Those skilled in the art will readily appreciate, however, that the
fins 122 of the heat sink 120 may be configured in any way while
still accomplishing the many goals, features and advantages
according to the present invention.
[0038] Further, the heat sink 120 may include a base plate 124 from
which the fins 122 project. The base plate 124 may be configured to
cooperate with the tapered sections 146 and catches 148 of the
plurality of legs 144 (shown in FIG. 2), permitting the support 140
to attach thereto. The base plate 124 may be configured into any
shape, including a circle, ovoid, square, rectangle, triangle, or
any other polygon. The heat sink 120 may be made of a thermally
conductive material. Materials include, without limitation, metals,
metal alloys, carbon allotropes, ceramics, and composite materials.
Accordingly, and as may be understood by those skilled in the art,
the heat sink 120 advahtageously provides additional surface area
for heat that may be produced to be dissipated.

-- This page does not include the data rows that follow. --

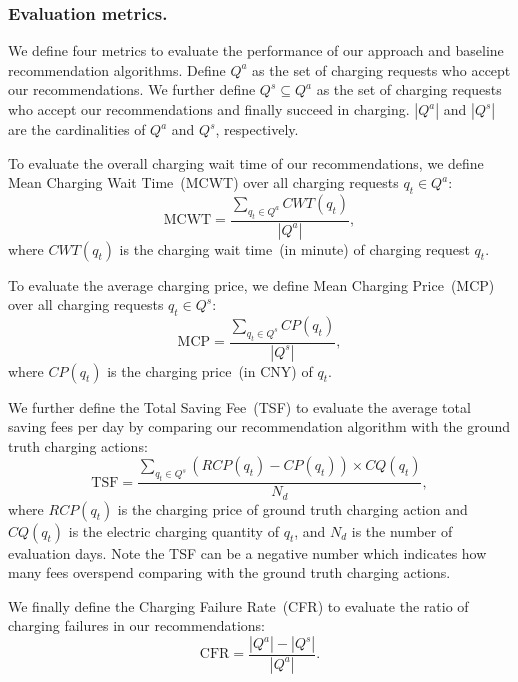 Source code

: \documentclass[sigconf]{acmart}
\begin{document}
\subsubsection{Evaluation metrics.}
We define four metrics to evaluate the performance of our approach and baseline recommendation algorithms.
Define $Q^a$ as the set of charging requests who accept our recommendations. We further define $Q^s \subseteq Q^a$ as the set of charging requests who accept our recommendations and finally succeed in charging. $|Q^a|$ and $|Q^s|$ are the cardinalities of $Q^a$ and $Q^s$, respectively.

To evaluate the overall charging wait time of our recommendations, we define Mean Charging Wait Time~(MCWT) over all charging requests $q_t\in Q^a$:
$$
\text{MCWT} = \frac{\sum_{q_t \in Q^a}CWT(q_t)}{|Q^a|},
$$
where $CWT(q_t)$ is the charging wait time~(in minute) of charging request $q_t$. 

To evaluate the average charging price, we define Mean Charging Price~(MCP) over all charging requests $q_t\in Q^s$:
$$
\text{MCP} = \frac{\sum_{q_t \in Q^s}CP(q_t)}{|Q^s|},
$$
where $CP(q_t)$ is the charging price~(in CNY) of $q_t$. 

We further define the Total Saving Fee~(TSF) to evaluate the average total saving fees per day by comparing our recommendation algorithm with the ground truth charging actions:
$$
\text{TSF} = \frac{\sum_{q_t \in Q^s}\left(RCP(q_t)-CP(q_t)\right) \times CQ(q_t)}{N_d},
$$
where $RCP(q_t)$ is the charging price of ground truth charging action and $CQ(q_t)$ is the electric charging quantity of $q_t$, and $N_d$ is the number of evaluation days. Note the TSF can be a negative number which indicates how many fees overspend comparing with the ground truth charging actions.

We finally define the Charging Failure Rate~(CFR) to evaluate the ratio of charging failures in our recommendations:
$$
\text{CFR} = \frac{|Q^a|-|Q^s|}{|Q^a|}.
$$
\end{document}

[0039] Referring now to FIG. 5, the electrical device 10 includes
an enclosure 200. The enclosure 200 may be configured to define an
interior volume. The interior volume may be isolated from the
environment such that fluid from the environment is not able to
gain entry to the interior volume and intermix with the fluid
contained therein. Hence, a fluid seal is created about the
interior volume of the enclosure 200. Types of fluid contained by
the enclosure may be liquid or gaseous.
[0040] The interior volume of the enclosure 200 may be configured
to have spatial characteristics permitting fluid flow within the
interior volume. The fluid flow within the interior volume causes
the transfer of heat from the electrical device 10 to the enclosure
200, which then transfers the heat to the environment. Referring
additionally to FIG. 1A, the heat is transferred from the
electrical device 10 to the heat sink 120 and, in turn, due to the
fluid flow created by the fluid flow generator 130, to the interior
volume of the enclosure 200 and, thereafter, to the environment.

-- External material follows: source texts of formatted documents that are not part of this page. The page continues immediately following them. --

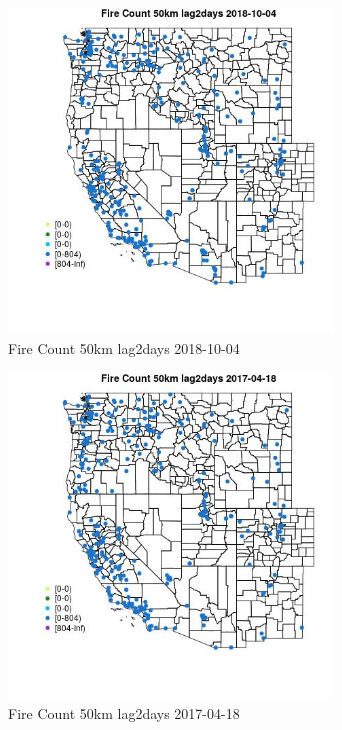 \begin{figure} 
\centering  
\includegraphics[width=0.77\textwidth]{Code_Outputs/Report_ML_input_PM25_Step4_part_f_de_duplicated_aveswNAs_MapObsFire_Count_50km_lag2days2018-10-04.jpg} 
\caption{\label{fig:Report_ML_input_PM25_Step4_part_f_de_duplicated_aveswNAsMapObsFire_Count_50km_lag2days2018-10-04}Fire Count 50km lag2days 2018-10-04} 
\end{figure} 
 

\begin{figure} 
\centering  
\includegraphics[width=0.77\textwidth]{Code_Outputs/Report_ML_input_PM25_Step4_part_f_de_duplicated_aveswNAs_MapObsFire_Count_50km_lag2days2017-04-18.jpg} 
\caption{\label{fig:Report_ML_input_PM25_Step4_part_f_de_duplicated_aveswNAsMapObsFire_Count_50km_lag2days2017-04-18}Fire Count 50km lag2days 2017-04-18} 
\end{figure}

Accordingly, the spatial characteristics of the interior volume
directly corresponds to the amount of heat that can be transported
from the electrical device 10 to the environment. Spatial
characteristics that can be modified include total volume, fluid
flow characteristics, interior surface area, and exterior surface
area. For example, and without limitation, one or more surfaces of
the enclosure 200 may be textured or include grooves to increase
the surface area of the surface, thereby facilitating thermal
transfer thereto. As another example, again without limitation, the
enclosure 200 may include generally rounded interior surfaces
reducing the aerodynamic profile of the enclosure 200, thereby
reducing drag experienced by fluid flowing therein. Moreover,
thermal properties of the materials used to form the enclosure 200
may be considered in forming the enclosure 200.
[0041] The aforementioned spatial characteristics may be modified
to accommodate the heat generated by the heat generating element of
the electrical device. Accordingly, a heat generating element with
a relatively high amount of heat generation may have a first
enclosure configured to accommodate a high amount of heat
dissipation, and a heat generating element with a relatively low
amount of heat generation may have a second enclosure configured to
accommodate a low amount of heat dissipation. For instance, the
volume of the interior volume may be directly proportional to the
thermal output of the electrical device 10. Similarly, a surface
area of some part of the enclosure 200 may be proportional to the
thermal output of the electrical device 10. In any case, the
interior volume may be configured to maintain the temperature of
the electrical device at thermal equilibrium or within a target
temperature range. For instance, and without limitation, the
thermal equilibrium may be 25 degrees Celsius, or the upper limit
on the target temperature range may be 25 degrees Celsius.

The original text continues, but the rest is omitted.